Monday, November 22, 2010
I do not think I will ever be able to express how much joy these children bring to me. Our days are filled with laughter, some bickering, occasional tears, good conversations and always surprises. I truly hate few things in life, but being away from my girls for very long is one of them. I am so honored to be able to watch every minute milestone, experience every addition to their vocabulary, see how their minds work similarly and very differently, and silently observe how they interact in their own relationship with each other. I do believe that I would have missed out on the majority of these opportunities to appreciate these awesome people, whom God created and loaned to me, if I had not chosen to homeschool. I am so thankful for every day that we have this lifestyle.

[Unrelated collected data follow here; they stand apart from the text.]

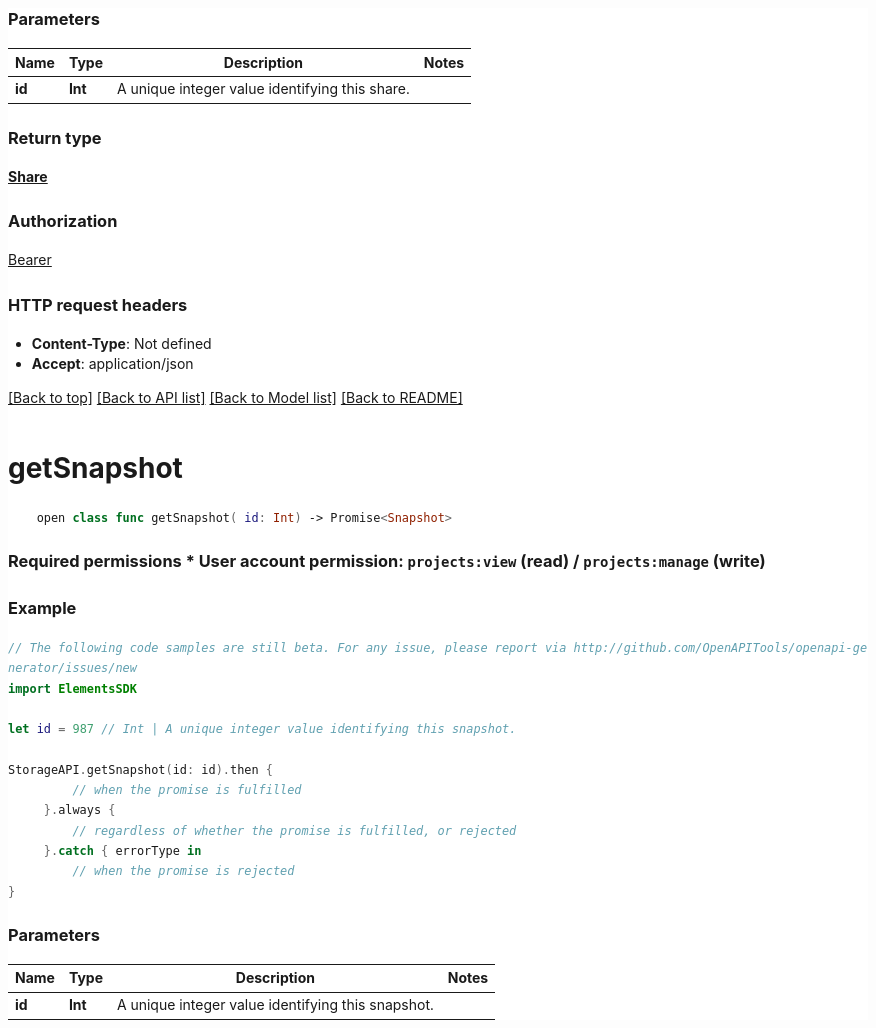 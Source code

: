 
### Parameters

Name | Type | Description  | Notes
------------- | ------------- | ------------- | -------------
 **id** | **Int** | A unique integer value identifying this share. | 

### Return type

[**Share**](Share.md)

### Authorization

[Bearer](../README.md#Bearer)

### HTTP request headers

 - **Content-Type**: Not defined
 - **Accept**: application/json

[[Back to top]](#) [[Back to API list]](../README.md#documentation-for-api-endpoints) [[Back to Model list]](../README.md#documentation-for-models) [[Back to README]](../README.md)

# **getSnapshot**
```swift
    open class func getSnapshot( id: Int) -> Promise<Snapshot>
```



### Required permissions    * User account permission: `projects:view` (read) / `projects:manage` (write) 

### Example 
```swift
// The following code samples are still beta. For any issue, please report via http://github.com/OpenAPITools/openapi-generator/issues/new
import ElementsSDK

let id = 987 // Int | A unique integer value identifying this snapshot.

StorageAPI.getSnapshot(id: id).then {
         // when the promise is fulfilled
     }.always {
         // regardless of whether the promise is fulfilled, or rejected
     }.catch { errorType in
         // when the promise is rejected
}
```

### Parameters

Name | Type | Description  | Notes
------------- | ------------- | ------------- | -------------
 **id** | **Int** | A unique integer value identifying this snapshot. |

Yes, I do have my own interests in life and keep up with them to a limited degree. There are many things that I would like to do, but don't, in order to be with my children. It's not all roses every day, but I figure soon enough they'll be grown and making their own way in this world. I can save my ever growing bucket list for that time when they are no longer young and think their mommy is fun and cool. There will be a day when they stop begging for cuddles, I can no longer hold them in my arms, I can never tickle them again just to hear their giggles. There will never be another opportunity to experience this phase of life with them, so I call it what it is -unique, amazing, challenging, bittersweet and still intense...pure...joy.